Sometimes events don’t just move, they come home. That seems to be the philosophy behind the upcoming 2026 edition of the Midwest Ride-In, a fixture in the vintage snowmobile world often simply called “Waconia.” Although the name hasn’t changed, the location is getting a reboot: the 35th annual Ride-In will now take place January 30–31 at Dehn’s Pumpkins & Event Center—on the shores of 450-acre French Lake, not far from the Twin Cities.
And for longtime attendees, that “going back to roots” vibe might feel like déjà vu.
When the Ride-In began, sleds weren’t just displayed, they were ridden, raced, iced-over, and gas-fumed, often across frozen lakes that guaranteed float-on-ice action even when snow was scarce. Over the decades, as Waconia grew—the city expanding, land values rising—the Lake Waconia venue gave way to a land-locked ERX Motor Park in Elk River, where the event ran for five years starting in 2020. That move worked—until nature and logistics reminded everyone what they were missing: unpredictable snow, sprawling grounds, long walks between show zones, and dwindling magic.

Event organizers say they listened when people complained. The new venue brings the snowmobile gathering back to a cozy, manageable size—and crucially, on water again. Planners hope that the lake and nearby trails deliver rides, swaps, judged shows, and good-old vintage ambience without the fatigue of a sprawling facility. Add in heated indoor spaces, easier access off I-94, swapped-swap meet logistics, and even the return of crowd-favorite pork-chop dinners and lake cruising, and this feels less like a relocation—more like a homecoming.
I admit: part of me flinches at the word “smaller.”
There’s a certain love for scale in vintage events—the bigger the parking lot full of restored sleds, the more teeth-grinding you feel as an aficionado. And yes, maybe some of the over-the-top grandeur gets lost when you shrink footprints. But there’s something real to the idea that quality over quantity—the smell of two-stroke, the click of skis on ice, the crowd’s chatter around a bonfire—doesn’t require acres. Sometimes it just requires soul.
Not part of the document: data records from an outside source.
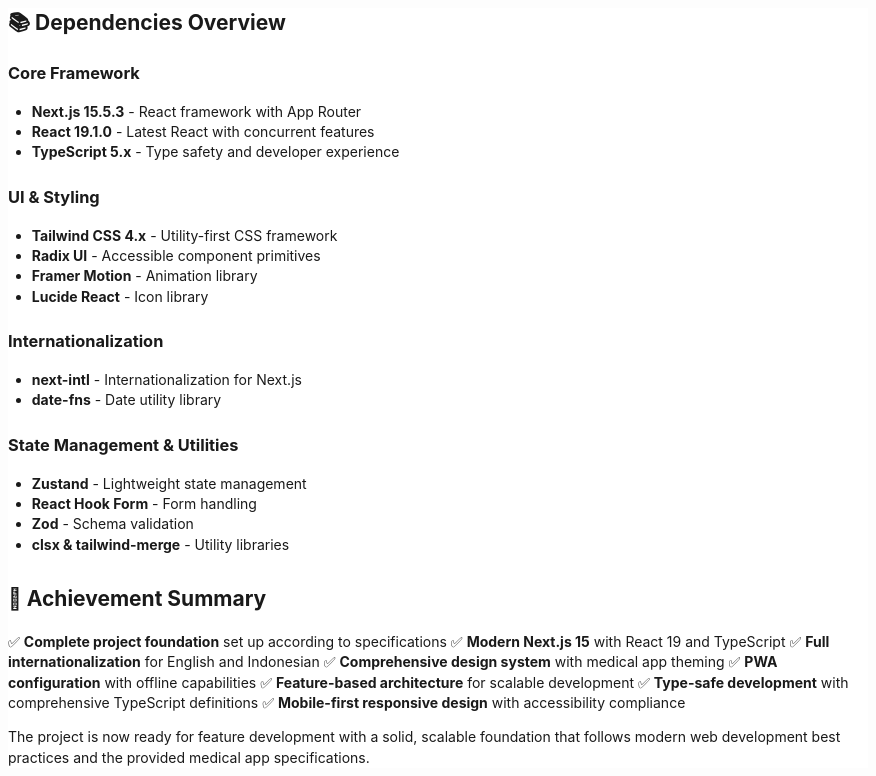 ## 📚 Dependencies Overview

### Core Framework
- **Next.js 15.5.3** - React framework with App Router
- **React 19.1.0** - Latest React with concurrent features
- **TypeScript 5.x** - Type safety and developer experience

### UI & Styling
- **Tailwind CSS 4.x** - Utility-first CSS framework
- **Radix UI** - Accessible component primitives
- **Framer Motion** - Animation library
- **Lucide React** - Icon library

### Internationalization
- **next-intl** - Internationalization for Next.js
- **date-fns** - Date utility library

### State Management & Utilities
- **Zustand** - Lightweight state management
- **React Hook Form** - Form handling
- **Zod** - Schema validation
- **clsx & tailwind-merge** - Utility libraries

## 🎯 Achievement Summary

✅ **Complete project foundation** set up according to specifications
✅ **Modern Next.js 15** with React 19 and TypeScript
✅ **Full internationalization** for English and Indonesian
✅ **Comprehensive design system** with medical app theming
✅ **PWA configuration** with offline capabilities
✅ **Feature-based architecture** for scalable development
✅ **Type-safe development** with comprehensive TypeScript definitions
✅ **Mobile-first responsive design** with accessibility compliance

The project is now ready for feature development with a solid, scalable foundation that follows modern web development best practices and the provided medical app specifications. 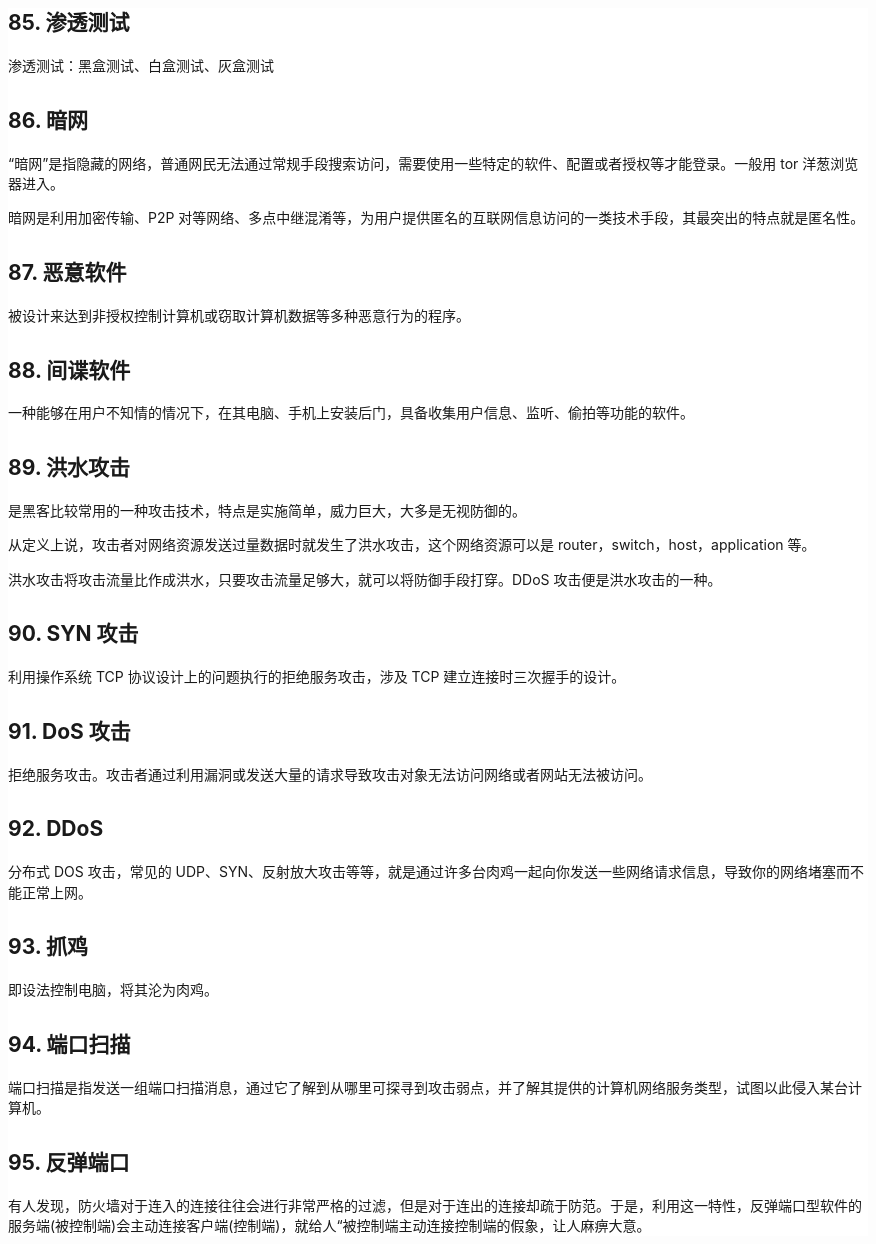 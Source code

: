 ## 85. 渗透测试

渗透测试：黑盒测试、白盒测试、灰盒测试

## 86. 暗网

“暗网”是指隐藏的网络，普通网民无法通过常规手段搜索访问，需要使用一些特定的软件、配置或者授权等才能登录。一般用 tor 洋葱浏览器进入。 

暗网是利用加密传输、P2P 对等网络、多点中继混淆等，为用户提供匿名的互联网信息访问的一类技术手段，其最突出的特点就是匿名性。

## 87. 恶意软件

被设计来达到非授权控制计算机或窃取计算机数据等多种恶意行为的程序。

## 88. 间谍软件

一种能够在用户不知情的情况下，在其电脑、手机上安装后门，具备收集用户信息、监听、偷拍等功能的软件。

## 89. 洪水攻击

是黑客比较常用的一种攻击技术，特点是实施简单，威力巨大，大多是无视防御的。

从定义上说，攻击者对网络资源发送过量数据时就发生了洪水攻击，这个网络资源可以是 router，switch，host，application 等。

洪水攻击将攻击流量比作成洪水，只要攻击流量足够大，就可以将防御手段打穿。DDoS 攻击便是洪水攻击的一种。

## 90. SYN 攻击

利用操作系统 TCP 协议设计上的问题执行的拒绝服务攻击，涉及 TCP 建立连接时三次握手的设计。

## 91. DoS 攻击

拒绝服务攻击。攻击者通过利用漏洞或发送大量的请求导致攻击对象无法访问网络或者网站无法被访问。

## 92. DDoS

分布式 DOS 攻击，常见的 UDP、SYN、反射放大攻击等等，就是通过许多台肉鸡一起向你发送一些网络请求信息，导致你的网络堵塞而不能正常上网。

## 93. 抓鸡

即设法控制电脑，将其沦为肉鸡。

## 94. 端口扫描

端口扫描是指发送一组端口扫描消息，通过它了解到从哪里可探寻到攻击弱点，并了解其提供的计算机网络服务类型，试图以此侵入某台计算机。

## 95. 反弹端口

有人发现，防火墙对于连入的连接往往会进行非常严格的过滤，但是对于连出的连接却疏于防范。于是，利用这一特性，反弹端口型软件的服务端(被控制端)会主动连接客户端(控制端)，就给人“被控制端主动连接控制端的假象，让人麻痹大意。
Dayton might not have “Lake Waconia” in its name. But French Lake has history, cold nights, and open water when Mother Nature cooperates. That’s good enough. Because, for many Ride-In regulars, vintage sledding isn’t just about the machines; it’s the memories, the laps, the storms, the laughs, the near-miss spills, and when given the chance to dial that back in, I say let them.
So come January, when the vintage crowd gathers on French Lake’s shores, expect more than a swap meet—expect community, nostalgia with torque, and a little lake-side recklessness to go with the pork chops. Welcome home, Ride-In. Let the two-strokes roar again.